= Solo Per Due =

Small restaurant near Vacone, Italy

Solo Per Due is an Italian restaurant that claims to be the smallest restaurant in the world. It was founded in 1989 by Remo Di Claudio on the former estate of the poet Horace, near Vacone, Italy. As suggested by its name, Just for Two in English, the restaurant seats two people at a single table in a room measuring 400 sqft in area.

== Description ==
Solo Per Due is owned by Remo di Claudio. They founded the restaurant in 1989 as an alternative to the problems presented by waiting times at larger restaurants. The restaurant is housed in a 19th-century building near Vacone, Italy, near the former estate of the Roman poet Horace.

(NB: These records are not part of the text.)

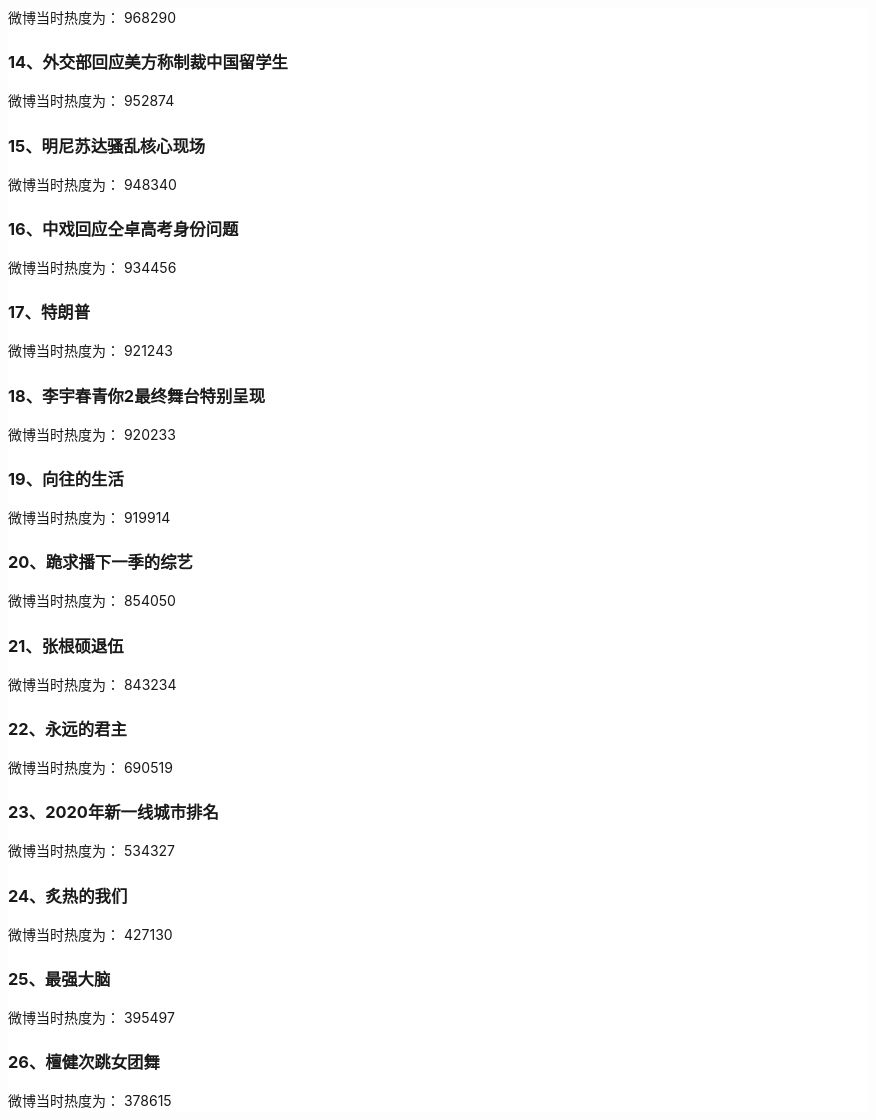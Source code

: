 微博当时热度为： 968290

### 14、外交部回应美方称制裁中国留学生

微博当时热度为： 952874

### 15、明尼苏达骚乱核心现场

微博当时热度为： 948340

### 16、中戏回应仝卓高考身份问题

微博当时热度为： 934456

### 17、特朗普

微博当时热度为： 921243

### 18、李宇春青你2最终舞台特别呈现

微博当时热度为： 920233

### 19、向往的生活

微博当时热度为： 919914

### 20、跪求播下一季的综艺

微博当时热度为： 854050

### 21、张根硕退伍

微博当时热度为： 843234

### 22、永远的君主

微博当时热度为： 690519

### 23、2020年新一线城市排名

微博当时热度为： 534327

### 24、炙热的我们

微博当时热度为： 427130

### 25、最强大脑

微博当时热度为： 395497

### 26、檀健次跳女团舞

微博当时热度为： 378615
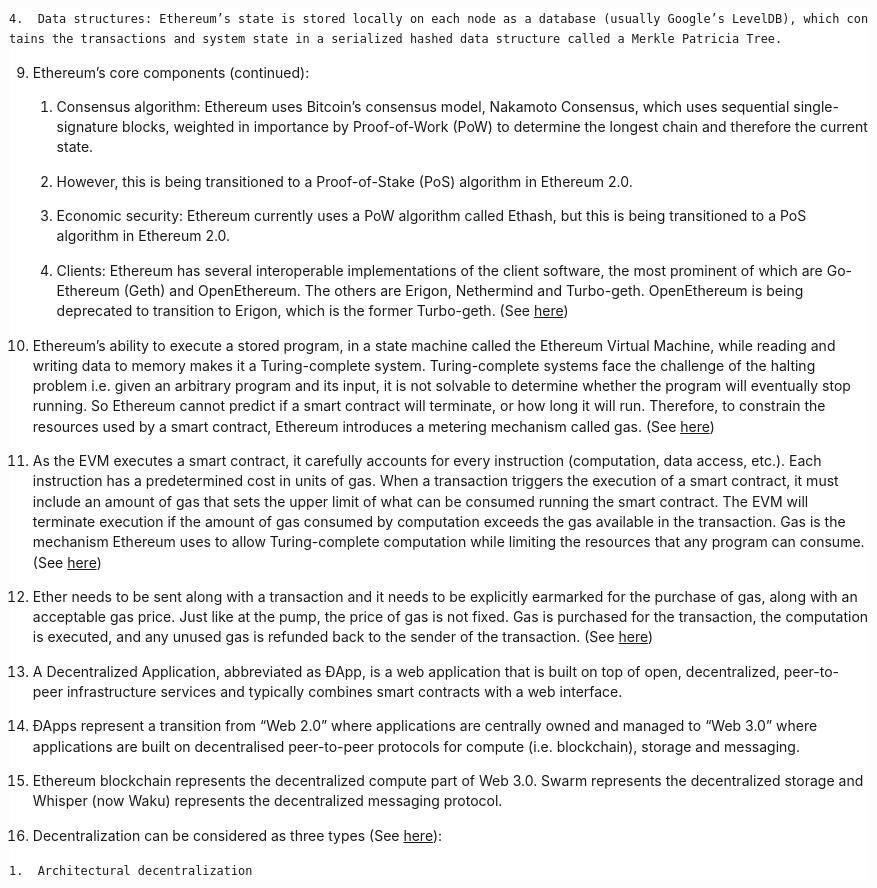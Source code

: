     4.  Data structures: Ethereum’s state is stored locally on each node as a database (usually Google’s LevelDB), which contains the transactions and system state in a serialized hashed data structure called a Merkle Patricia Tree.
        
9.  Ethereum’s core components (continued):
    
    1.  Consensus algorithm: Ethereum uses Bitcoin’s consensus model, Nakamoto Consensus, which uses sequential single-signature blocks, weighted in importance by Proof-of-Work (PoW) to determine the longest chain and therefore the current state. 
        
    2.  However, this is being transitioned to a Proof-of-Stake (PoS) algorithm in Ethereum 2.0.
        
    3.  Economic security: Ethereum currently uses a PoW algorithm called Ethash, but this is being transitioned to a PoS algorithm in Ethereum 2.0.
        
    4.  Clients: Ethereum has several interoperable implementations of the client software, the most prominent of which are Go-Ethereum (Geth) and OpenEthereum. The others are Erigon, Nethermind and Turbo-geth. OpenEthereum is being deprecated to transition to Erigon, which is the former Turbo-geth. (See [here](https://www.ethernodes.org/))
        
10.  Ethereum’s ability to execute a stored program, in a state machine called the Ethereum Virtual Machine, while reading and writing data to memory makes it a Turing-complete system. Turing-complete systems face the challenge of the halting problem i.e. given an arbitrary program and its input, it is not solvable to determine whether the program will eventually stop running. So Ethereum cannot predict if a smart contract will terminate, or how long it will run. Therefore, to constrain the resources used by a smart contract, Ethereum introduces a metering mechanism called gas. (See [here](https://github.com/ethereumbook/ethereumbook/blob/develop/01what-is.asciidoc))
    
11.  As the EVM executes a smart contract, it carefully accounts for every instruction (computation, data access, etc.). Each instruction has a predetermined cost in units of gas. When a transaction triggers the execution of a smart contract, it must include an amount of gas that sets the upper limit of what can be consumed running the smart contract. The EVM will terminate execution if the amount of gas consumed by computation exceeds the gas available in the transaction. Gas is the mechanism Ethereum uses to allow Turing-complete computation while limiting the resources that any program can consume. (See [here](https://github.com/ethereumbook/ethereumbook/blob/develop/01what-is.asciidoc))
    
12.  Ether needs to be sent along with a transaction and it needs to be explicitly earmarked for the purchase of gas, along with an acceptable gas price. Just like at the pump, the price of gas is not fixed. Gas is purchased for the transaction, the computation is executed, and any unused gas is refunded back to the sender of the transaction. (See [here](https://github.com/ethereumbook/ethereumbook/blob/develop/01what-is.asciidoc))
    
13.  A Decentralized Application, abbreviated as ÐApp, is a web application that is built on top of open, decentralized, peer-to-peer infrastructure services and typically combines smart contracts with a web interface.
    
14.  ÐApps represent a transition from “Web 2.0” where applications are centrally owned and managed to “Web 3.0” where applications are built on decentralised peer-to-peer protocols for compute (i.e. blockchain), storage and messaging.
    
15.  Ethereum blockchain represents the decentralized compute part of Web 3.0. Swarm represents the decentralized storage and Whisper (now Waku) represents the decentralized messaging protocol.
    
16.  Decentralization can be considered as three types (See [here](https://medium.com/@VitalikButerin/the-meaning-of-decentralization-a0c92b76a274)):
    
    1.  Architectural decentralization
        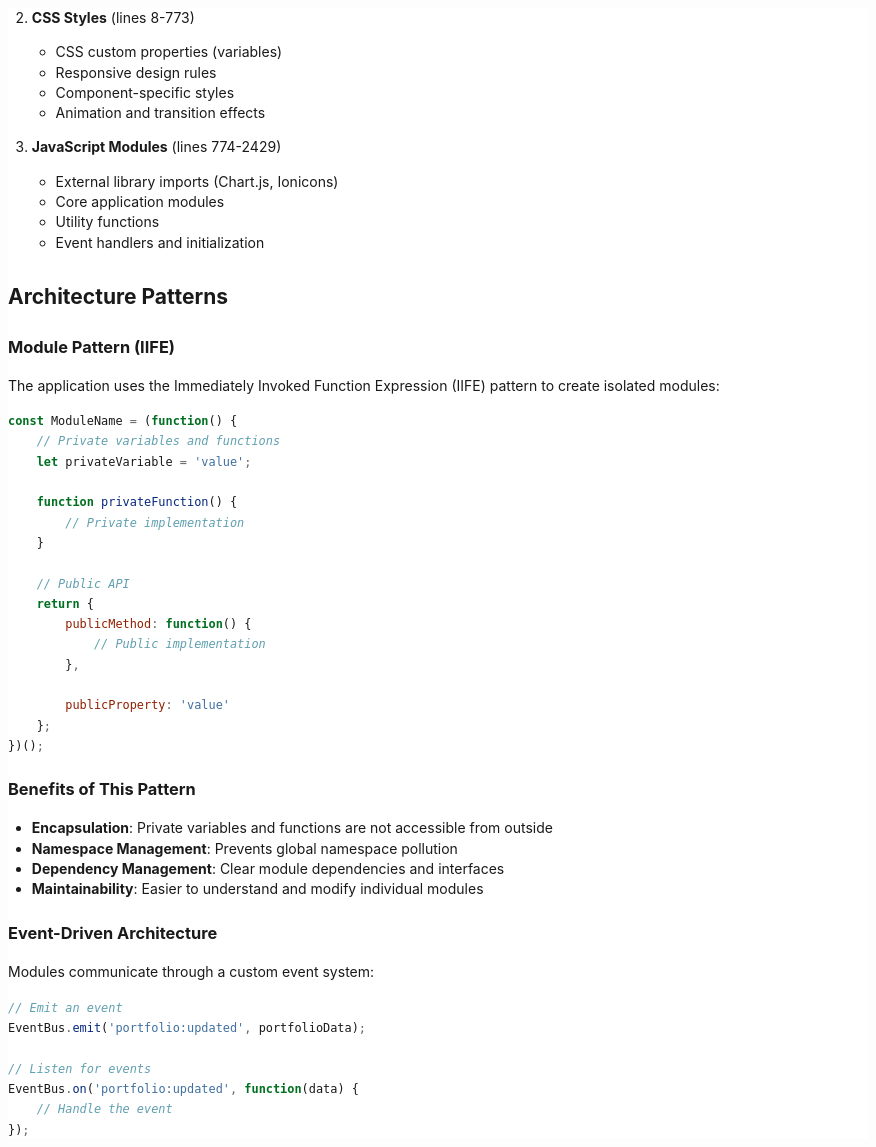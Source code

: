 2. **CSS Styles** (lines 8-773)
   - CSS custom properties (variables)
   - Responsive design rules
   - Component-specific styles
   - Animation and transition effects

3. **JavaScript Modules** (lines 774-2429)
   - External library imports (Chart.js, Ionicons)
   - Core application modules
   - Utility functions
   - Event handlers and initialization

## Architecture Patterns

### Module Pattern (IIFE)
The application uses the Immediately Invoked Function Expression (IIFE) pattern to create isolated modules:

```javascript
const ModuleName = (function() {
    // Private variables and functions
    let privateVariable = 'value';
    
    function privateFunction() {
        // Private implementation
    }
    
    // Public API
    return {
        publicMethod: function() {
            // Public implementation
        },
        
        publicProperty: 'value'
    };
})();
```

### Benefits of This Pattern
- **Encapsulation**: Private variables and functions are not accessible from outside
- **Namespace Management**: Prevents global namespace pollution
- **Dependency Management**: Clear module dependencies and interfaces
- **Maintainability**: Easier to understand and modify individual modules

### Event-Driven Architecture
Modules communicate through a custom event system:

```javascript
// Emit an event
EventBus.emit('portfolio:updated', portfolioData);

// Listen for events
EventBus.on('portfolio:updated', function(data) {
    // Handle the event
});
```
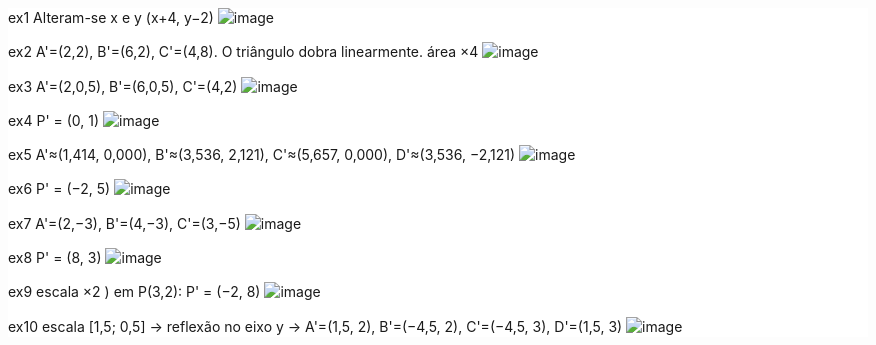 ex1 Alteram-se x e y (x+4, y−2)
<img width="640" height="553" alt="image" src="https://github.com/user-attachments/assets/d4b03f1b-dbfc-421c-a878-84fe61e0c2bb" />

ex2 A'=(2,2), B'=(6,2), C'=(4,8). O triângulo dobra linearmente. área ×4
<img width="636" height="549" alt="image" src="https://github.com/user-attachments/assets/b54a0778-662a-4653-b051-3425b8af9047" />

ex3 A'=(2,0,5), B'=(6,0,5), C'=(4,2)
<img width="637" height="550" alt="image" src="https://github.com/user-attachments/assets/d0e0c643-95b6-47a1-9b6a-2fcdb195f1f9" />

ex4 P' = (0, 1)
<img width="639" height="546" alt="image" src="https://github.com/user-attachments/assets/2ead178d-422b-4135-9cf6-63afa2fed750" />

ex5 A'≈(1,414, 0,000), B'≈(3,536, 2,121), C'≈(5,657, 0,000), D'≈(3,536, −2,121)
<img width="635" height="548" alt="image" src="https://github.com/user-attachments/assets/d53343c9-603c-49fa-a326-ae5879a52315" />

ex6 P' = (−2, 5)
<img width="635" height="548" alt="image" src="https://github.com/user-attachments/assets/a218a350-2703-4fde-a69e-855b4c1a56d0" />

ex7 A'=(2,−3), B'=(4,−3), C'=(3,−5)
<img width="636" height="545" alt="image" src="https://github.com/user-attachments/assets/56a6eccd-d7dd-4887-ab8d-9f7f8f2d2fd4" />

ex8 P' = (8, 3)
<img width="636" height="544" alt="image" src="https://github.com/user-attachments/assets/d498e7ff-ff16-4a89-bc6f-e1f1687ba884" />

ex9 escala ×2 ) em P(3,2): P' = (−2, 8)
<img width="636" height="549" alt="image" src="https://github.com/user-attachments/assets/021be337-b722-4ec3-8ffb-f6a664ecbe77" />

ex10 escala [1,5; 0,5] -> reflexão no eixo y -> A'=(1,5, 2), B'=(−4,5, 2), C'=(−4,5, 3), D'=(1,5, 3)
<img width="637" height="550" alt="image" src="https://github.com/user-attachments/assets/1dc03548-154c-4a3e-bbb1-7ed17e1e8096" />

Solo Per Due claims to be the smallest restaurant in the world. The restaurant's dining room is only 400 sqft in area and is decorated with busts of Roman emperors, flowers and candelabras. It only seats two people at a single table: in fact, the restaurant's name translates to "just for two" from Italian. The restaurant serves two meals a day: lunch and dinner.

Bookings at Solo Per Due have to be made and confirmed more than 10 days in advance. There are no last-minute cancellations. Due to its capacity, Solo Per Due is usually booked months in the future.

== Menu ==
The menu for a meal at Solo Per Due is created for every guest based on their preferences. Each menu starts at a fixed price of €1000 (not payable with credit card). A meal at Solo Per Due can last for more than three hours.

The restaurant has a wine list not included in the price. In any case, diners are invited to choose from a selection of 10 wines included in the price shown to them by a waiter.